Good advice Fred.  Thanks for your clear discussion.

Greg


----------



## darius (Feb 19, 2011)

Thanks Fred, great information -- I hope Starwood responds quickly.


----------



## Fredm (Feb 19, 2011)

My pleasure, Greg.


----------



## tborr123 (Feb 20, 2011)

To anyone's knowledge has Starwood ever exercised its ROFR?


----------



## Fredm (Feb 20, 2011)

tborr123 said:


> To anyone's knowledge has Starwood ever exercised its ROFR?



Yes.........


----------



## jerseygirl (Feb 20, 2011)

LOL -- FredM is a man of few words!   

Just use the search feature to search for ROFR on the Starwood board.  You'll find lots of recent information.


----------



## Fredm (Feb 26, 2011)

ROFR exercised on a KOR 1 br eoy at $1,950.
No surprise about this one. Just fyi.


----------



## Garnet (Feb 27, 2011)

*And many others...*

The big ts cos aren't exercising ROFR like they used to...  but, like many of us, if a real bargain it to be had (particularly if they have a potential buyer, or want a little inventory for less than cost...) they will exercise.  Bargains are out there-for both us and developers.


----------



## mcernik (Mar 3, 2011)

Well crap.  Starwood just excercised ROFR on the EOY, WKORV I snapped up on Ebay for $985...


----------



## PamMo (Mar 3, 2011)

mcernik said:


> Well crap.  Starwood just excercised ROFR on the EOY, WKORV I snapped up on Ebay for $985...



Sorry you lost out, but I think Starwood exercising ROFR was to be expected - you practically "stole" that one! That was a unbelievable price.

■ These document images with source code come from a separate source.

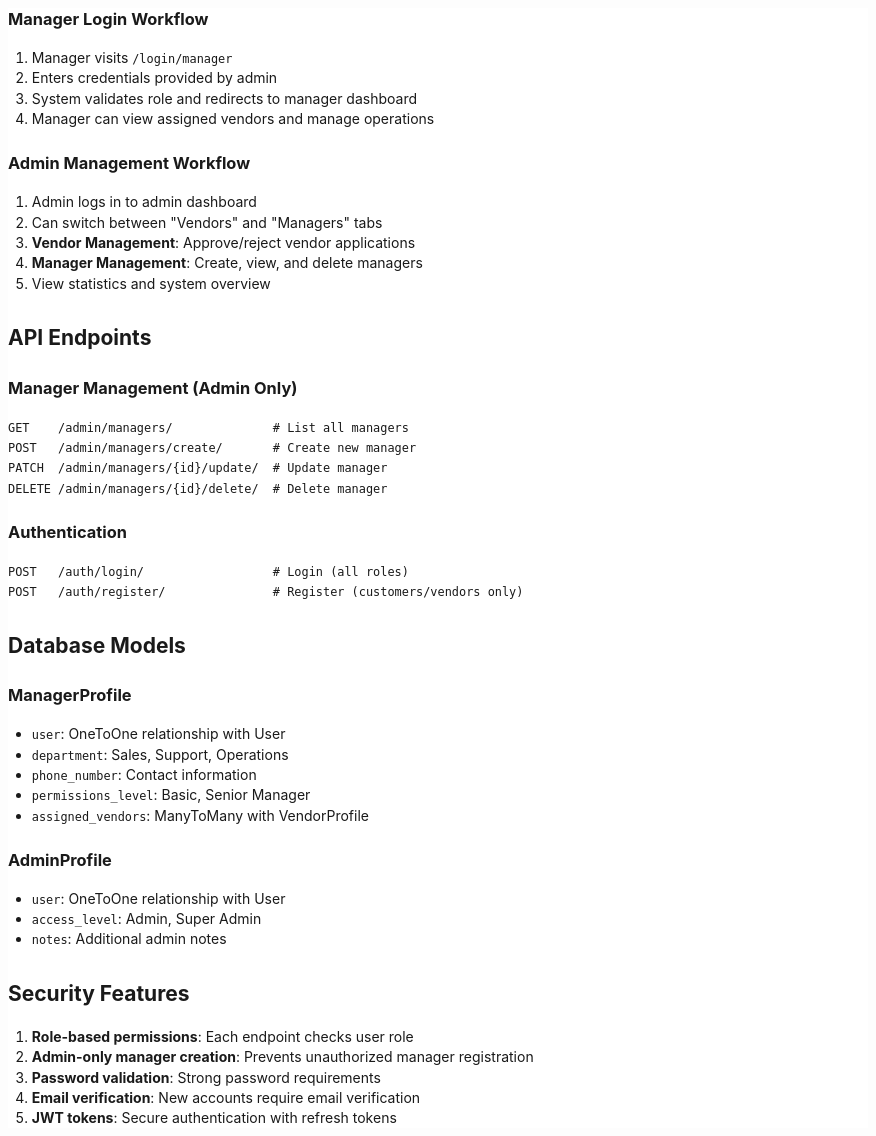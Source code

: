 ### Manager Login Workflow
1. Manager visits `/login/manager`
2. Enters credentials provided by admin
3. System validates role and redirects to manager dashboard
4. Manager can view assigned vendors and manage operations

### Admin Management Workflow
1. Admin logs in to admin dashboard
2. Can switch between "Vendors" and "Managers" tabs
3. **Vendor Management**: Approve/reject vendor applications
4. **Manager Management**: Create, view, and delete managers
5. View statistics and system overview

## API Endpoints

### Manager Management (Admin Only)
```
GET    /admin/managers/              # List all managers
POST   /admin/managers/create/       # Create new manager
PATCH  /admin/managers/{id}/update/  # Update manager
DELETE /admin/managers/{id}/delete/  # Delete manager
```

### Authentication
```
POST   /auth/login/                  # Login (all roles)
POST   /auth/register/               # Register (customers/vendors only)
```

## Database Models

### ManagerProfile
- `user`: OneToOne relationship with User
- `department`: Sales, Support, Operations
- `phone_number`: Contact information
- `permissions_level`: Basic, Senior Manager
- `assigned_vendors`: ManyToMany with VendorProfile

### AdminProfile
- `user`: OneToOne relationship with User
- `access_level`: Admin, Super Admin
- `notes`: Additional admin notes

## Security Features

1. **Role-based permissions**: Each endpoint checks user role
2. **Admin-only manager creation**: Prevents unauthorized manager registration
3. **Password validation**: Strong password requirements
4. **Email verification**: New accounts require email verification
5. **JWT tokens**: Secure authentication with refresh tokens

With all the timeshares Starwood is picking up using ROFR at Ka'anapali (and there seem to be many), I wonder how sales are going at the resort?


----------



## DeniseM (Mar 3, 2011)

They are not in active sales at the resort, because both North and South have been sold out for some time, but they do have a small amount of inventory from ROFR, requalifying, foreclosures, etc.


----------



## PamMo (Mar 3, 2011)

Denise, when we've stayed there, we're always invited to attend an owner update (AKA sales presentation). We don't go as we'd never buy retail, and just don't want to waste our time on vacation. We met other guests who bought weeks at WKORV or WKORVN after hearing the sales pitch, so I suspected they were selling units that were foreclosed on or picked up with ROFR. I'm curious with the uptick in ROFR's being exercised, how large their inventory is (and how they're selling) at the resort? Otherwise, are they selling Desert Willow or Lagunamar, and telling people they can trade into WKORV?


----------



## DeniseM (Mar 3, 2011)

Yes - they are selling the new resorts and WPORV at WKORV.


----------



## MommaBear (Mar 3, 2011)

Starwood just exercised ROFR on me after 6 weeks- WMH 2 br l/o eey Gold, $1 on ebay.


----------



## mcernik (Mar 3, 2011)

Yeah kinda stinks.  I was all excited that I got a great deal, and then nothing.... Bummer.


----------



## DavidnRobin (Mar 3, 2011)

A few thoughts - some that may be tangent...

During Owner Updates - I had always challenged the salesperson about SVO 'paper' prices for 'sold-out' resorts (like WKORV) and the difference in resale prices for the same VOI.  For example - how they could list an WKORV OFD for ~$100K (on paper) and the resale value be much (much) lower, and therefore not be using their ROFR (at the time) and then reselling at a nice profit.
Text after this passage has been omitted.